# [YOUR OBJECTIVE]
Every record below should be retyped exactly, and no picture should appear in the copy.

════

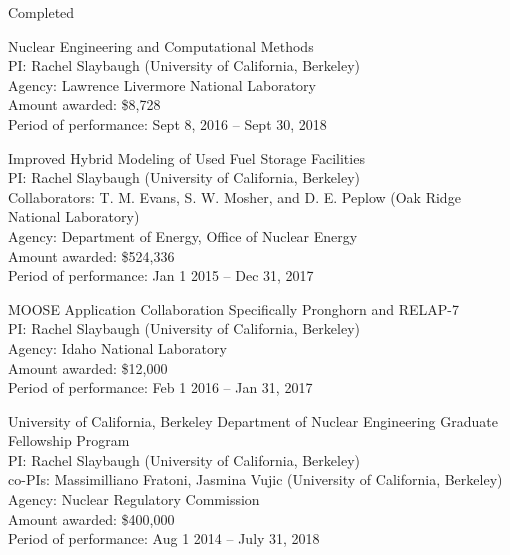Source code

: 
\begin{rSubsection}{Completed}{}{}{}
\item Nuclear Engineering and Computational Methods\\
PI: Rachel Slaybaugh (University of California, Berkeley)\\
Agency: Lawrence Livermore National Laboratory \\
Amount awarded: \$8,728\\
Period of performance: Sept 8, 2016 -- Sept 30, 2018	

\vspace*{0.3 em}
\item Improved Hybrid Modeling of Used Fuel Storage Facilities\\
PI: Rachel Slaybaugh (University of California, Berkeley)\\
\hspace*{1 em}  Collaborators: T. M. Evans, S. W. Mosher, and D. E. Peplow (Oak Ridge National Laboratory)\\
Agency: Department of Energy, Office of Nuclear Energy \\
Amount awarded: \$524,336\\
Period of performance: Jan 1 2015 -- Dec 31, 2017

\vspace*{0.3 em}
\item MOOSE Application Collaboration Specifically Pronghorn and RELAP-7\\ 
PI: Rachel Slaybaugh (University of California, Berkeley)\\
Agency: Idaho National Laboratory \\
Amount awarded: \$12,000\\
Period of performance: Feb 1 2016 -- Jan 31, 2017

\vspace*{0.3 em}
\item University of California, Berkeley Department of Nuclear Engineering Graduate Fellowship Program\\ 
PI: Rachel Slaybaugh (University of California, Berkeley)\\
\hspace*{1 em} co-PIs: Massimilliano Fratoni, Jasmina Vujic (University of California, Berkeley)\\
Agency: Nuclear Regulatory Commission \\
Amount awarded: \$400,000\\
Period of performance: Aug 1 2014 -- July 31, 2018


\end{rSubsection}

════

# [TASK RESULT]
Source code

: 
\begin{rSubsection}{Completed}{}{}{}
\item Nuclear Engineering and Computational Methods\\
PI: Rachel Slaybaugh (University of California, Berkeley)\\
Agency: Lawrence Livermore National Laboratory \\
Amount awarded: \$8,728\\
Period of performance: Sept 8, 2016 -- Sept 30, 2018	

\vspace*{0.3 em}
\item Improved Hybrid Modeling of Used Fuel Storage Facilities\\
PI: Rachel Slaybaugh (University of California, Berkeley)\\
\hspace*{1 em}  Collaborators: T. M. Evans, S. W. Mosher, and D. E. Peplow (Oak Ridge National Laboratory)\\
Agency: Department of Energy, Office of Nuclear Energy \\
Amount awarded: \$524,336\\
Period of performance: Jan 1 2015 -- Dec 31, 2017

\vspace*{0.3 em}
\item MOOSE Application Collaboration Specifically Pronghorn and RELAP-7\\ 
PI: Rachel Slaybaugh (University of California, Berkeley)\\
Agency: Idaho National Laboratory \\
Amount awarded: \$12,000\\
Period of performance: Feb 1 2016 -- Jan 31, 2017

\vspace*{0.3 em}
\item University of California, Berkeley Department of Nuclear Engineering Graduate Fellowship Program\\ 
PI: Rachel Slaybaugh (University of California, Berkeley)\\
\hspace*{1 em} co-PIs: Massimilliano Fratoni, Jasmina Vujic (University of California, Berkeley)\\
Agency: Nuclear Regulatory Commission \\
Amount awarded: \$400,000\\
Period of performance: Aug 1 2014 -- July 31, 2018


\end{rSubsection}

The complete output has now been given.